Opacity for all

In the beginning of digital outline fonts, people were not quite sure whether the line being drawn was opaque or transparent.
In analog type development, the punchcutter (and later the letter drawer, whose work drove punchcutting machinery) first created a transparent (or white) line around the opaque (or black), and then cut away what would be white, leaving the punch ready to make impressions in softer metal, called matrices, into which lead could be poured to make printable letters. With input from the type industry, drawing the boundary with the outline defined as transparent (unless the user decided to “stroke” it) was carried into the first generation of digital font tools, from the mid-1970s to today. Along the way, however, Adobe tried two changes. The first attempt, before the initial release of PostScript, consisted in drawing the contour black by default, in an effort to avoid missing pixels (aka “dropouts”) on overly light type features at small sizes.
Red: default transparent boundary. Grey: default fill.

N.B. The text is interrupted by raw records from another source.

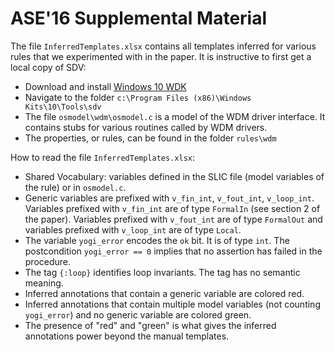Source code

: # ASE'16 Supplemental Material

The file `InferredTemplates.xlsx` contains all templates inferred for various rules that we experimented with in the paper. It is instructive to first get a local copy of SDV:
- Download and install [Windows 10 WDK](https://msdn.microsoft.com/en-us/library/windows/hardware/ff557573(v=vs.85).aspx)
- Navigate to the folder `c:\Program Files (x86)\Windows Kits\10\Tools\sdv`
- The file `osmodel\wdm\osmodel.c` is a model of the WDM driver interface. It contains stubs for various routines called by WDM drivers.
- The properties, or rules, can be found in the folder `rules\wdm`

How to read the file `InferredTemplates.xlsx`:
- Shared Vocabulary: variables defined in the SLIC file (model variables of the rule) or in `osmodel.c`. 
- Generic variables are prefixed with `v_fin_int`, `v_fout_int`, `v_loop_int`. Variables prefixed with `v_fin_int` are of type `FormalIn` (see section 2 of the paper). Variables prefixed with `v_fout_int` are of type `FormalOut` and variables prefixed with `v_loop_int` are of type `Local`. 
- The variable `yogi_error` encodes the `ok` bit. It is of type `int`. The postcondition `yogi_error == 0` implies that no assertion has failed in the procedure. 
- The tag `{:loop}` identifies loop invariants. The tag has no semantic meaning.
- Inferred annotations that contain a generic variable are colored red.
- Inferred annotations that contain multiple model variables (not counting `yogi_error`) and no generic variable are colored green.
- The presence of "red" and "green" is what gives the inferred annotations power beyond the manual templates.

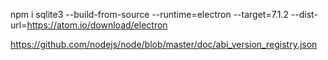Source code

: npm i sqlite3 --build-from-source --runtime=electron --target=7.1.2 --dist-url=https://atom.io/download/electron


https://github.com/nodejs/node/blob/master/doc/abi_version_registry.json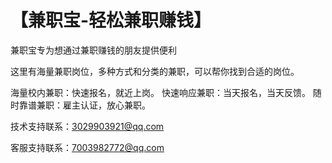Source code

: # 【兼职宝-轻松兼职赚钱】


兼职宝专为想通过兼职赚钱的朋友提供便利

这里有海量兼职岗位，多种方式和分类的兼职，可以帮你找到合适的岗位。

海量校内兼职：快速报名，就近上岗。
快速响应兼职：当天报名，当天反馈。
随时靠谱兼职：雇主认证，放心兼职。

技术支持联系：3029903921@qq.com

客服支持联系：7003982772@qq.com
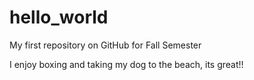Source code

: # hello_world
My first repository on GitHub for Fall Semester

I enjoy boxing and taking my dog to the beach, its great!!

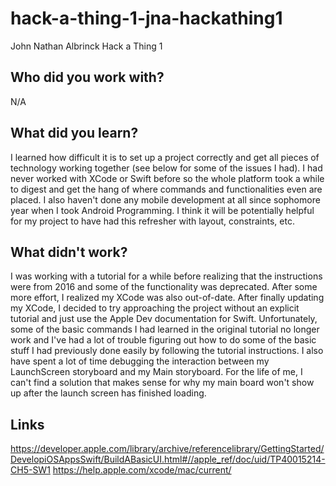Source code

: # hack-a-thing-1-jna-hackathing1

John Nathan Albrinck Hack a Thing 1

## Who did you work with?
N/A

## What did you learn?
I learned how difficult it is to set up a project correctly and get all pieces of technology working together (see below for some of the issues I had). I had never worked with XCode or Swift before so the whole platform took a while to digest and get the hang of where commands and functionalities even are placed. I also haven't done any mobile development at all since sophomore year when I took Android Programming. I think it will be potentially helpful for my project to have had this refresher with layout, constraints, etc. 

## What didn't work?
I was working with a tutorial for a while before realizing that the instructions were from 2016 and some of the functionality was deprecated. After some more effort, I realized my XCode was also out-of-date. After finally updating my XCode, I decided to try approaching the project without an explicit tutorial and just use the Apple Dev documentation for Swift. Unfortunately, some of the basic commands I had learned in the original tutorial no longer work and I've had a lot of trouble figuring out how to do some of the basic stuff I had previously done easily by following the tutorial instructions. I also have spent a lot of time debugging the interaction between my LaunchScreen storyboard and my Main storyboard. For the life of me, I can't find a solution that makes sense for why my main board won't show up after the launch screen has finished loading. 

## Links
https://developer.apple.com/library/archive/referencelibrary/GettingStarted/DevelopiOSAppsSwift/BuildABasicUI.html#//apple_ref/doc/uid/TP40015214-CH5-SW1
https://help.apple.com/xcode/mac/current/
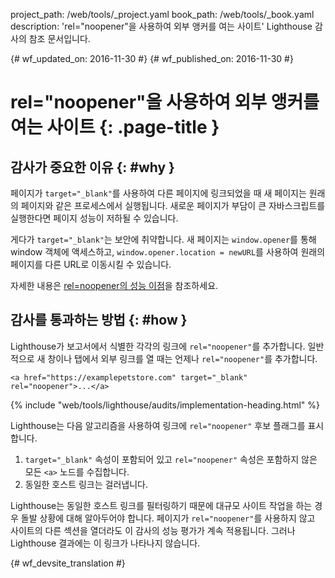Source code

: project_path: /web/tools/_project.yaml
book_path: /web/tools/_book.yaml
description: 'rel="noopener"을 사용하여 외부 앵커를 여는 사이트' Lighthouse 감사의 참조 문서입니다.

{# wf_updated_on: 2016-11-30 #}
{# wf_published_on: 2016-11-30 #}

# rel="noopener"을 사용하여 외부 앵커를 여는 사이트  {: .page-title }

## 감사가 중요한 이유 {: #why }

페이지가 `target="_blank"`를 사용하여 다른 페이지에 링크되었을 때 새 페이지는
원래의 페이지와 같은 프로세스에서 실행됩니다. 새로운 페이지가 부담이 큰
자바스크립트를 실행한다면 페이지 성능이 저하될 수 있습니다.

게다가 `target="_blank"`는 보안에 취약합니다. 새 페이지는
`window.opener`를 통해 window 객체에 액세스하고, `window.opener.location = newURL`를 사용하여
원래의 페이지를 다른 URL로 이동시킬 수 있습니다.

자세한 내용은 [rel=noopener의 성능 이점][jake]을 참조하세요.

[jake]: https://jakearchibald.com/2016/performance-benefits-of-rel-noopener/

## 감사를 통과하는 방법 {: #how }

Lighthouse가 보고서에서 식별한 각각의 링크에 `rel="noopener"`를
추가합니다. 일반적으로 새 창이나 탭에서 외부 링크를 열 때는 언제나 `rel="noopener"`를
추가합니다.

    <a href="https://examplepetstore.com" target="_blank" rel="noopener">...</a>

{% include "web/tools/lighthouse/audits/implementation-heading.html" %}

Lighthouse는 다음 알고리즘을 사용하여 링크에 `rel="noopener"`
후보 플래그를 표시합니다.

1. `target="_blank"` 속성이 포함되어 있고
`rel="noopener"` 속성은 포함하지 않은 모든 `<a>` 노드를 수집합니다.
1. 동일한 호스트 링크는 걸러냅니다.

Lighthouse는 동일한 호스트 링크를 필터링하기 때문에
대규모 사이트 작업을 하는 경우 돌발 상황에 대해 알아두어야 합니다. 페이지가
`rel="noopener"`를 사용하지 않고 사이트의 다른 섹션을 열더라도
이 감사의 성능 평가가 계속 적용됩니다. 그러나 Lighthouse 결과에는
이 링크가 나타나지 않습니다.


{# wf_devsite_translation #}
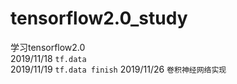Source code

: # tensorflow2.0_study
学习tensorflow2.0  
2019/11/18 `tf.data`  
2019/11/19 `tf.data finish`
2019/11/26 `卷积神经网络实现`
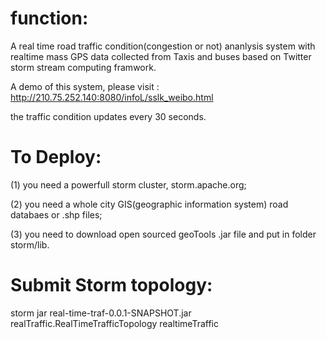 function:
===============

A real time road traffic condition(congestion or not) ananlysis system with realtime mass GPS data collected from Taxis and buses based on Twitter storm stream computing framwork. 

A demo of this system, please visit : http://210.75.252.140:8080/infoL/sslk_weibo.html

the traffic condition updates every 30 seconds.


To Deploy:
====

(1) you need a powerfull storm cluster, storm.apache.org;

(2) you need a whole city GIS(geographic information system) road databaes or .shp files;

(3) you need to download open sourced geoTools .jar file and put in  folder storm/lib.

Submit Storm topology:
====
storm jar real-time-traf-0.0.1-SNAPSHOT.jar  realTraffic.RealTimeTrafficTopology  realtimeTraffic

After one look at these fonts, realizing that the font libraries of the type industry would be useless with this kind of technology, Jonathan Seybold labeled them “dipped in chocolate.” Tasty as that sounds, when PostScript laser printers and typesetters ultimately materialized, almost everyone was concerned with how much darker laser printer was than typesetting. Without Seybold's comment, not only would proofing and printing not match, but also font libraries would have needed to be redesigned; and of course hinting would probably not have existed as it came to be, if at all. Seybold's comment drove the need for another method to ensure opaque continuity—i.e., no dropouts in low-resolution letters —leading to both PostScript hinting and the TrueType instruction language. TrueType also set out to solve the second change Adobe introduced, which goes back to cave paintings. Back then, artists learned that painting two opaque shapes on top of each other creates one opaque space that is the sum of the two. PostScript drawing worked—and works—this way. PostScript font output, though, had a bug that turned one opaque shape into four opaque shapes with a white (not transparent or opaque) hole in the middle.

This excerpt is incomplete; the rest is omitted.